Molecular Approach to Organic Photovoltaic Devices Enables Low-Cost Production of Highly Efficient and Stable Organic Solar Cells and Panels
These stable, efficient, high-performing organic solar cells are fabricated using a unique “supramolecular assembly” approach. First-generation solar panels, composed of rigid silicon crystal cells, are efficient, but expensive to produce. Thin, flexible second-generation solar panels, made from a wider range of materials, are usually inexpensive, but not very efficient. Using a “supramolecular assembly” approach University of Florida researchers can fabricate organic-based solar cells to achieve high efficiency and stability. Panels made from these cells will combine the efficient solar energy conversion of first-generation solar technology with the low cost of second-generation solar technology. Solar energy is sustainable, renewable and produces zero emissions, making it better for the environment. The global organic photovoltaics market, worth $4.6 million in 2012, is expected to reach $630 million by 2022, which could be further accelerated and expanded with the adoption of this technology.

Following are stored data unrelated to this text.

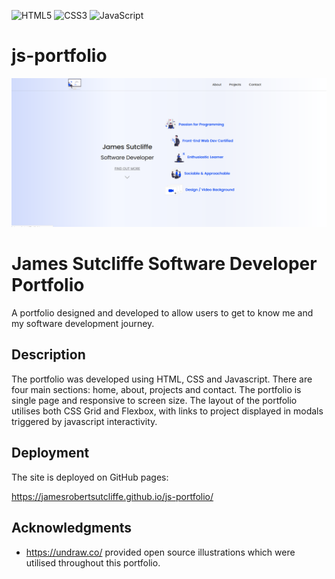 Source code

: 
![HTML5](https://img.shields.io/badge/html5-%23E34F26.svg?style=for-the-badge&logo=html5&logoColor=white) ![CSS3](https://img.shields.io/badge/css3-%231572B6.svg?style=for-the-badge&logo=css3&logoColor=white) ![JavaScript](https://img.shields.io/badge/javascript-%23323330.svg?style=for-the-badge&logo=javascript&logoColor=%23F7DF1E)

# js-portfolio

![Portfolio Homepage](assets/images/portfolio1.png)

# James Sutcliffe Software Developer Portfolio

A portfolio designed and developed to allow users to get to know me and my software development journey.

## Description

The portfolio was developed using HTML, CSS and Javascript. There are four main sections: home, about, projects and contact. The portfolio is single page and responsive to screen size. The layout of the portfolio utilises both CSS Grid and Flexbox, with links to project displayed in modals triggered by javascript interactivity.

## Deployment

The site is deployed on GitHub pages:

https://jamesrobertsutcliffe.github.io/js-portfolio/

## Acknowledgments

 - https://undraw.co/ provided open source illustrations which were utilised throughout this portfolio.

Supramolecular assembly that enables development of inexpensive, high-performance and stable organic semiconductor based solar cells and panels
- Does not require expensive high-grade silicon often used in conventional solar cells, lowering production costs and possibly leading to the development of disposable solar panels
- Enables the creation of lighter-weight, flexible solar panels that can be produced using high throughput, roll-to-roll manufacturing processes
- Creates ordered pathways for electron-hole migration in a controlled or programmed fashion, leading to improved organic solar cell efficiency and structural stability
- Allows easy integration of previously developed organic light absorbers into the general supramolecular assembly scheme
Most commercially available solar panels are composed of rigid silicon crystal cells that are difficult and costly to manufacture. Flexible thin-film solar cells are much less expensive to manufacture, but do not convert as much sunlight into useable electricity. For more than 15 years, scientists have been experimenting with different materials and fabrication techniques to increase their efficiency to the levels of traditional solar cells. Organic semiconductors including pi-conjugated molecules and polymers have been researched widely for solar cell applications; however, the energy conversion efficiency and stability of organic-based solar cells have not reached commercialization requirements. Researchers at the University of Florida have developed a “supramolecular assembly” approach that improves solar energy conversion efficiency and stability in organic bulk heterojunctions (the photoactive layer in most efficient organic photovoltaic devices). Existing bulk heterojunctions rely on the random organization of two different organic molecular/polymeric species, leading to poorly defined and often unstable networks for electron-hole separation and transport. However, in the supramolecularly assembled bulk heterojunction controlled (or programmed) self-assembly of the organic molecules results in an organic bulk heterojunction structure that secures stable and ordered pathways for electron-hole migration, leading to improved cell efficiency and stability. The supramolecular assembly scheme can be easily extended to include many different conjugated organic molecules for optimal light absorption and voltage output, therefore strongly leveraging the existing development of organic light absorbers. This paradigm shift in fabricating organic solar cells overcomes a critical issue that has limited the development of organic photovoltaic cells, and creates bulk heterojunction organic solar cells that offer the high efficiency of first-generation solar cells and the low cost of second-generation solar cells.